Hope is something AA provided me from day one. Hope one of the greatest gifts a suffering alcoholic can be blessed with. For so long we live in fear, depsair, confusion, chaos, anger and self-hatred. To finally come to a place where we learn we're not bad people getting good, we're sick people who need to get well is a miracle. For me, hope arrived at my first meeting when I heard about the solution in AA.
I heard alcoholics (and I could tell they knew their business for sure!) discussing the gift of recovery in my first meeting I was blown away. I listened to their experiences before AA and what happened to them once they stuck around to practice the Steps. I could relate so well with what most of them had gone through that their stories of recovery filled me with hope that I too, might find relief if I stuck around and learned about the Steps.
I was so afraid to go to AA and find out I am an alcoholic (among other things). Now, I am grateful to be alcoholic, or well at least to have learned that there is a solution. And at least I finally learned what the heck my problem was (ME!).
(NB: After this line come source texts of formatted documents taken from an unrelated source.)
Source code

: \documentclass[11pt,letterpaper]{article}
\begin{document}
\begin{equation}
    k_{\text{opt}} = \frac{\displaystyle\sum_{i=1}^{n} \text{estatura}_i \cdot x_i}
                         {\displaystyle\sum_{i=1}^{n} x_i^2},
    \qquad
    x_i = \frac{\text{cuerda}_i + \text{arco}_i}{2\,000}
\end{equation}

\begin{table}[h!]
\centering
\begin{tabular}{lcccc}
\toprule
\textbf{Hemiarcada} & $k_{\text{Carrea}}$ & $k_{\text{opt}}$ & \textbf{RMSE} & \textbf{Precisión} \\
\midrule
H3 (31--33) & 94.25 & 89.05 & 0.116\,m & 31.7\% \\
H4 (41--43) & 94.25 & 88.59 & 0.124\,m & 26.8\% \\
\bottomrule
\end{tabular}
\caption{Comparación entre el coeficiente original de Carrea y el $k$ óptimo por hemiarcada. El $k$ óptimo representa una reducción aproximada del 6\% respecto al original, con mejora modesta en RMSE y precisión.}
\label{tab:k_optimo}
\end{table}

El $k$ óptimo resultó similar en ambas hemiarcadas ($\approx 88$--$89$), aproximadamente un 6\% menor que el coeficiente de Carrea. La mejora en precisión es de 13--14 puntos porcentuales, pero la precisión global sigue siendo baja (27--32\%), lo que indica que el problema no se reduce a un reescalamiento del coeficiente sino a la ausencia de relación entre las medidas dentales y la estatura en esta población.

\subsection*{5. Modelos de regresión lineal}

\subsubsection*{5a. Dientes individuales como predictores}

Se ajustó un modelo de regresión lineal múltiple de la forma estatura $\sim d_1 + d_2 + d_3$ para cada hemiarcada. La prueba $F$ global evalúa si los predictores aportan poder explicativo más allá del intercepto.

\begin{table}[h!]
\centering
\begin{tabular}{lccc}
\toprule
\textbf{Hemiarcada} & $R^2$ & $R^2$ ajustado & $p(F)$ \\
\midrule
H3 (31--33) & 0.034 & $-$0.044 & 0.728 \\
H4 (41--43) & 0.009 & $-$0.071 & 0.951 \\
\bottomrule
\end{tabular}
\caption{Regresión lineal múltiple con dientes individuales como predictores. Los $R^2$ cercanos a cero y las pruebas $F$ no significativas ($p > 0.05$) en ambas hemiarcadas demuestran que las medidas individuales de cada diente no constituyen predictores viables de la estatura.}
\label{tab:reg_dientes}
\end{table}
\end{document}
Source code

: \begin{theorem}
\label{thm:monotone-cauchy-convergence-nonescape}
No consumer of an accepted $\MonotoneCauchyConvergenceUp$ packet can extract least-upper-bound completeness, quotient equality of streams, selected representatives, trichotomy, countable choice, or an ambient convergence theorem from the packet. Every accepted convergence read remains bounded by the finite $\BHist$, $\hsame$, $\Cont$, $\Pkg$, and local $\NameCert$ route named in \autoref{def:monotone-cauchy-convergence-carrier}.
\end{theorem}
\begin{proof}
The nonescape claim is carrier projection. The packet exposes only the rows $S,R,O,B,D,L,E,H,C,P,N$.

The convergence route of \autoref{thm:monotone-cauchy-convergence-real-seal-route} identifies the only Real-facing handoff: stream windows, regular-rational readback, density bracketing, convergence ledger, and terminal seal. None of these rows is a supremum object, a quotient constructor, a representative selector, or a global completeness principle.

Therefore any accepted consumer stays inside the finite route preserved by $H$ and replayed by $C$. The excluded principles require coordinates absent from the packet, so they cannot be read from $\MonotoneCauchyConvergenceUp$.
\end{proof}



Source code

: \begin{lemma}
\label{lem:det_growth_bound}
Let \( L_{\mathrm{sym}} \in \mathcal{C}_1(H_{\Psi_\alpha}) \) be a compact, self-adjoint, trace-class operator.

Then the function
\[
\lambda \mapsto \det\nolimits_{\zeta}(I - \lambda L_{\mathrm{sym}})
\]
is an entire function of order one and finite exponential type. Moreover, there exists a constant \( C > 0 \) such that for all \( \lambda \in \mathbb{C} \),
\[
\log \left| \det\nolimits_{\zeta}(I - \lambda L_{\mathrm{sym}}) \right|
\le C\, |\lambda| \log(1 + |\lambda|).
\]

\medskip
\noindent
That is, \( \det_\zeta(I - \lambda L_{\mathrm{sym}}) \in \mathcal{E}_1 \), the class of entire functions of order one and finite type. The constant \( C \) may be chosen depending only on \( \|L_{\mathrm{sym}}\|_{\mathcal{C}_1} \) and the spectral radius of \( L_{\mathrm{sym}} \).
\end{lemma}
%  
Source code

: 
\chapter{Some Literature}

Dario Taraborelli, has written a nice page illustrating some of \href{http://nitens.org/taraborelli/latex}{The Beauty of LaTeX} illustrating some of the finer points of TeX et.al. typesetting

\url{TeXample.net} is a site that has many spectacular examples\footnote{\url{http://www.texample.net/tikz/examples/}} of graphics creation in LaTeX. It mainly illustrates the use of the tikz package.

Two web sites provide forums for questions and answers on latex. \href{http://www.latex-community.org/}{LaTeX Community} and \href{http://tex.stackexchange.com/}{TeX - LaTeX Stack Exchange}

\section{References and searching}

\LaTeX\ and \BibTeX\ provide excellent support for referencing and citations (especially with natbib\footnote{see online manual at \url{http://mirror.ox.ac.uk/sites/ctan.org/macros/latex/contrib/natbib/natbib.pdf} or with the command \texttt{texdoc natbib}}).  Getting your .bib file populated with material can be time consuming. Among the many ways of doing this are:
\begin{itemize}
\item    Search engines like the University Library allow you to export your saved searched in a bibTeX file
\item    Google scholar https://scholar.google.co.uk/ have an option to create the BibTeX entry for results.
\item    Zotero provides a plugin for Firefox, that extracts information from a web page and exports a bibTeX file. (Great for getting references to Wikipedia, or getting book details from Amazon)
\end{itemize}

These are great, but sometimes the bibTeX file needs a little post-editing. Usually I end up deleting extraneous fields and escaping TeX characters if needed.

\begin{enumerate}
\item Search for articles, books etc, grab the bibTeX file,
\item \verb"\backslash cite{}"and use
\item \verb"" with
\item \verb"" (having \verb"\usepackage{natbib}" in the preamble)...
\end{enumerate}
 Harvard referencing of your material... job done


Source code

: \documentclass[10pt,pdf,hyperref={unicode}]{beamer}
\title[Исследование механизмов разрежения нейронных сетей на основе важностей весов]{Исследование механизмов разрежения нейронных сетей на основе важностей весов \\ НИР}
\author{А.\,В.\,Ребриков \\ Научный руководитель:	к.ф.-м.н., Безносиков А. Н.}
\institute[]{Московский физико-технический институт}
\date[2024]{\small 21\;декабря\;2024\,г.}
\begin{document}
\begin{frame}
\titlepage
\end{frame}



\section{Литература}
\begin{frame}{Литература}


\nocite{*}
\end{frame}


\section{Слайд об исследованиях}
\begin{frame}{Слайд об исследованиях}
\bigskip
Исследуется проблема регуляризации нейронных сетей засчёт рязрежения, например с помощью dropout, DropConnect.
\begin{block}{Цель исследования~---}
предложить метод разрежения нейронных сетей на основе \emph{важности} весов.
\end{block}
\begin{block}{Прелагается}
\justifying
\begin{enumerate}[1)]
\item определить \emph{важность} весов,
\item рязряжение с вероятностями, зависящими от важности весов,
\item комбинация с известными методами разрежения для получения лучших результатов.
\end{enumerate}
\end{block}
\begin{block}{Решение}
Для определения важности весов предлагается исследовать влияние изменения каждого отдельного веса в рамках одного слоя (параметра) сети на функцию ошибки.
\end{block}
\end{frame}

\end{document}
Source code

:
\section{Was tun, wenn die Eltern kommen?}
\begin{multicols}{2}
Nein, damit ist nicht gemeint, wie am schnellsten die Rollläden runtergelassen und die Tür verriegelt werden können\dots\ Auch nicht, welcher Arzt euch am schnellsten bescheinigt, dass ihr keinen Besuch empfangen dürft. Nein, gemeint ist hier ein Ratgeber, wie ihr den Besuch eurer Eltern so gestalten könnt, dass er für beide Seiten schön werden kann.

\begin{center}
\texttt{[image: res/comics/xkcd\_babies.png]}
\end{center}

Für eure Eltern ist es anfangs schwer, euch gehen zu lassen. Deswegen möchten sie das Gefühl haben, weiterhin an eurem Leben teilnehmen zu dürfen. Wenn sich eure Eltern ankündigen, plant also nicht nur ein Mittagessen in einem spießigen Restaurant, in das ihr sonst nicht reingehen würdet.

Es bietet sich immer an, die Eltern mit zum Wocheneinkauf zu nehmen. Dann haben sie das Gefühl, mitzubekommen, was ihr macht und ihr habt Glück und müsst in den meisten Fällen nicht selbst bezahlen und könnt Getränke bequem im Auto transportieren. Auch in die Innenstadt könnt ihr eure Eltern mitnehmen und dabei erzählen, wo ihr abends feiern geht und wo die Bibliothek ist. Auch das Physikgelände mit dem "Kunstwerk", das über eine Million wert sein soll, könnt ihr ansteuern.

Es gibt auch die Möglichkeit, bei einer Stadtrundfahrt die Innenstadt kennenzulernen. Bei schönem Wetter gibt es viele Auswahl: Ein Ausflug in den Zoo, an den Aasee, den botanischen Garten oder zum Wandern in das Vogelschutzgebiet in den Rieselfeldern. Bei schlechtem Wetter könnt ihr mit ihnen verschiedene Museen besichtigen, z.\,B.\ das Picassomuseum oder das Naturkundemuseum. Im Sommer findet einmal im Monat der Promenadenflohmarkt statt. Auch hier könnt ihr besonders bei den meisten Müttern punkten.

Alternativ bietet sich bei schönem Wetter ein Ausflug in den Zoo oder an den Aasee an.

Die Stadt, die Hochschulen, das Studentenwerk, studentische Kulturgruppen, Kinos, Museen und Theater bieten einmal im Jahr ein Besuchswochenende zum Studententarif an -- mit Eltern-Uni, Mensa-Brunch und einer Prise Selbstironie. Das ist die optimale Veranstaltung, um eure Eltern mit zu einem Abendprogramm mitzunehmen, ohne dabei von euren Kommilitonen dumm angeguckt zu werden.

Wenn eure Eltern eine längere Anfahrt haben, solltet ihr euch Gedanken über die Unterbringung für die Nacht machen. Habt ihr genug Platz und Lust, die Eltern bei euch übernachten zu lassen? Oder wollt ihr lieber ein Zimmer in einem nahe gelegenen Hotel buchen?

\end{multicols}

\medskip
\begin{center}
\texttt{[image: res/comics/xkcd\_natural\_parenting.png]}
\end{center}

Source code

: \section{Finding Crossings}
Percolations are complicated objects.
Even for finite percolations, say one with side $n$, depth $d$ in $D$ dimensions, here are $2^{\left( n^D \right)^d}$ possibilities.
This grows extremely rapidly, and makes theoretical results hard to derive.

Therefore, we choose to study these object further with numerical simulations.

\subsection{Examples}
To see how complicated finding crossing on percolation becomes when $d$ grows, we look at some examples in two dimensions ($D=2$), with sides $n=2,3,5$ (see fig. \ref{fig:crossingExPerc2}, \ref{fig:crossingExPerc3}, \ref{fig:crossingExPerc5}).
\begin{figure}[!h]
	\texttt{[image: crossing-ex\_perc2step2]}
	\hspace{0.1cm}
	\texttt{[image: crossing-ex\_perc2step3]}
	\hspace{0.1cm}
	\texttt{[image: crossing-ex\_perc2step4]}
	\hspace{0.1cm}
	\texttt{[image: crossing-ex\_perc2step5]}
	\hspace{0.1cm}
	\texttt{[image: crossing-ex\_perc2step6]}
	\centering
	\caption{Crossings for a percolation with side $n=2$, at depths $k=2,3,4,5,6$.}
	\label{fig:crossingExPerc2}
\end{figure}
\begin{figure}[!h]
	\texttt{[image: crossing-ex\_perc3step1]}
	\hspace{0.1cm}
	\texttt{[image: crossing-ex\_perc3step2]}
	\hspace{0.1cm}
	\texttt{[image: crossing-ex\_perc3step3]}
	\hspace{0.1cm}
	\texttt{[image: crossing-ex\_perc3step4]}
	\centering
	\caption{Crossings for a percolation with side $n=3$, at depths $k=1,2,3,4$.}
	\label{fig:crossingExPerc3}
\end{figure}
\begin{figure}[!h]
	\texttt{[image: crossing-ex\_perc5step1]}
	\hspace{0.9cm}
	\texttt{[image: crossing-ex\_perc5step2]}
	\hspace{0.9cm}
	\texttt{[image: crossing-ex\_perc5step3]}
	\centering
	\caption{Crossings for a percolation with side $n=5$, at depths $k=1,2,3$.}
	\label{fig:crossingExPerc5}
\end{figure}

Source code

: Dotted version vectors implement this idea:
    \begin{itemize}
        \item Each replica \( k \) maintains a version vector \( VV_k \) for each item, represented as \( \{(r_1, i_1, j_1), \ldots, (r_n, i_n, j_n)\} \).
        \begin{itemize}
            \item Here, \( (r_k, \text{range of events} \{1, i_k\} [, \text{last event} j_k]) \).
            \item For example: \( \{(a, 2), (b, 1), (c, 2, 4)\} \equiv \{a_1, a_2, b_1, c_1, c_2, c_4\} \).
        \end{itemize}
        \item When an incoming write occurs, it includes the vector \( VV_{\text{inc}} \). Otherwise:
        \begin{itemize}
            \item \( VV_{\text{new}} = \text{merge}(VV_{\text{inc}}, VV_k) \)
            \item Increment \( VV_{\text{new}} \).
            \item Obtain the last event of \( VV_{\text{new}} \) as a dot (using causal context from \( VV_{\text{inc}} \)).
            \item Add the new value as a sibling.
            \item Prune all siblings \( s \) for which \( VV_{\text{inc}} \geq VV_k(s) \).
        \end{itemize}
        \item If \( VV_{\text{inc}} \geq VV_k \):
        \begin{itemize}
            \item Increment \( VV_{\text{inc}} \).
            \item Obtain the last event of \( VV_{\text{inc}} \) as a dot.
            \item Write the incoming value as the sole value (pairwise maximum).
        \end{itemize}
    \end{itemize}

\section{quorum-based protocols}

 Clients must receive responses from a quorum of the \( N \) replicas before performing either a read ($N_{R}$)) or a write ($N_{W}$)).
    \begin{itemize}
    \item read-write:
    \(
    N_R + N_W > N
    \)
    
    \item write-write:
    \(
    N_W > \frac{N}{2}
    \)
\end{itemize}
When I arrived at the threshold of Alcoholics Anonymous, I had NO clue what my problem was (other than bosses, parents, fiancees, God's unfair trials, and a world that doesn't "get me").
Today I am still filled with hope. No matter what the situation, outcome, trial, opportunity, challenge, etc. I know that HP has good things in store for me. I need to do my best to align my will with that of my HP, and good things come to pass. And so today, I reflect on hope as I prepare to go to Mass. My heart is filled with an expectant relief that no matter what, everything will be ok.